С А у нас-то затопило, да, там у нас ничего нету.
№ 529 [ИИХ]
И На родину не хотелось вернуться?
С А мы раза три-четыре ездили. А зачем мы туда повер... вернёмся? Мы устроились уже здесь. Уже... дома строили. Баню строили сами, пятистенный... баня. Дома строили сами. <...> Сами строили.
№ 530 [СОВ]
И А так бы сейчас уехали туда, в Белоруссию?
С Нет, уже сейчас... как я сейчас поеду? У нас там и дом был, потом продали мы. Сейчас уже у меня тут, видишь, считай, что моя жизнь. Я приехала сюда, когда мне было восемнадцать. А теперь куда мне ехать. А теперь моя родина тут. Дети тут, внуки тут, муж тут похоронен, сын тут похоронен: уже мои корни здесь. Уже чего ехать туда, уже там никого нет у мене. Уже моя родина здесь.
№ 531 [С1 — ААП, С2 — ФСФ]
И А вы знали, что сюда приехали навсегда?
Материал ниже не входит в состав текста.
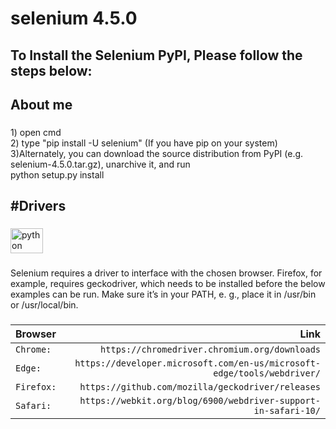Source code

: <h1 align="left">selenium 4.5.0</h1>

###

<h2 align="left">To Install the Selenium PyPI, Please follow the steps below:</h2>

###

<h2 align="left">About me</h2>

###

<p align="left">1) open cmd <br> 2) type "pip install -U selenium" (If you have pip on your system)<br> 3)Alternately, you can download the source distribution from PyPI (e.g. selenium-4.5.0.tar.gz), unarchive it, and run<br>      python setup.py install</p>

###

<h2 align="left">#Drivers</h2>

###

<div align="left">
  <img src="https://cdn.jsdelivr.net/gh/devicons/devicon/icons/python/python-original.svg" height="40" width="52" alt="python logo"  />
</div>

###

<p align="left">Selenium requires a driver to interface with the chosen browser. Firefox, for example, requires geckodriver, which needs to be installed before the below examples can be run. Make sure it’s in your PATH, e. g., place it in /usr/bin or /usr/local/bin.</p>

###
| Browser        | Link  |
| :------------  | --------: |
| `Chrome:`      | `https://chromedriver.chromium.org/downloads`   |
| `Edge:`        | `https://developer.microsoft.com/en-us/microsoft-edge/tools/webdriver/`   |
| `Firefox:`     | `https://github.com/mozilla/geckodriver/releases`   |
| `Safari:`      | `https://webkit.org/blog/6900/webdriver-support-in-safari-10/`   |


###



###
С1 А нам некуда больше ехать. Куда я поеду? В Новгородскую туда поеду я? Ну, там есть наши дедушки, бабушки, похоронены на кладбище. А так — моя ровень[147] — она тоже уже умерши. Куда я поеду? Там новая наросла, вот, как вы. Кому я нужна там? Да у меня уже силы нету.
С2 Да. Кто нам дом-то будет строить? Мужиков-то нет.
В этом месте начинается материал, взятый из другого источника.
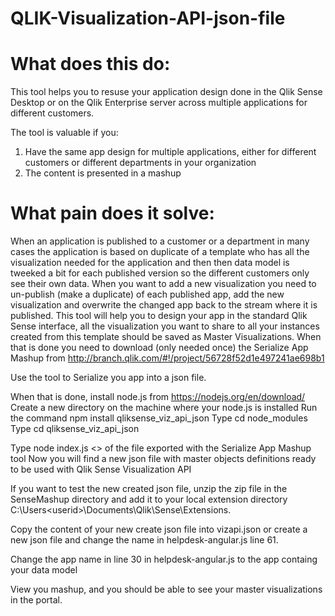# QLIK-Visualization-API-json-file
 

# What does this do:
This tool helps you to resuse your application design done in the Qlik Sense Desktop or on the Qlik Enterprise server across multiple applications for different customers.

The tool is valuable if you:
1.	Have the same app design for multiple applications, either for different customers or different departments in your organization
2.	The content is presented in a mashup

# What pain does it solve:
When an application is published to a customer or a department in many cases the application is based on duplicate of a template who has all the visualization needed for the application and then then data model is tweeked a bit for each published version so the different customers only see their own data.
When you want to add a new visualization you need to un-publish (make a duplicate) of each published app, add the new visualization and overwrite the changed app back to the stream where it is published.
This tool will help you to design your app in the standard Qlik Sense interface, all the visualization you want to share to all your instances created from this template should be saved as Master Visualizations.
When that is done you need to download (only needed once) the Serialize App Mashup from http://branch.qlik.com/#!/project/56728f52d1e497241ae698b1

Use the tool to Serialize you app into a json file.

When that is done, install node.js from https://nodejs.org/en/download/
Create a new directory on the machine where your node.js is installed
Run the command npm install qliksense_viz_api_json
Type cd node_modules
Type cd qliksense_viz_api_json

Type node index.js <<Path and Name>> of the file exported with the Serialize App Mashup tool
Now you will find a new json file with master objects definitions ready to be used with Qlik Sense Visualization API

If you want to test the new created json file, unzip the zip file in the SenseMashup directory and add it to your local extension directory C:\Users\<userid>\Documents\Qlik\Sense\Extensions.

Copy the content of your new create json file into vizapi.json or create a new json file and change the name in helpdesk-angular.js line 61.

Change the app name in line 30 in helpdesk-angular.js to the app containg your data model

View you mashup, and you should be able to see your master visualizations in the portal.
С1 Уже всё потеряла. Я уже теперь окончательно оглохла. Голова болит у меня, хожу — шатаюсь. Здоровье плохое.
И А у вас здесь кто-нибудь из родственников на кладбище похоронен?
С1 Здесь нету.
И А вы не ходите на кладбище здесь? Не ходили никогда?
С1 Ну, почему. Вот здеся, вот? Почему! Я любила ходить, как кто умрет, так, бывало, на автобус сяду и поеду. Я любила. А сейчас я давно не была. Года два, наверно, не была там.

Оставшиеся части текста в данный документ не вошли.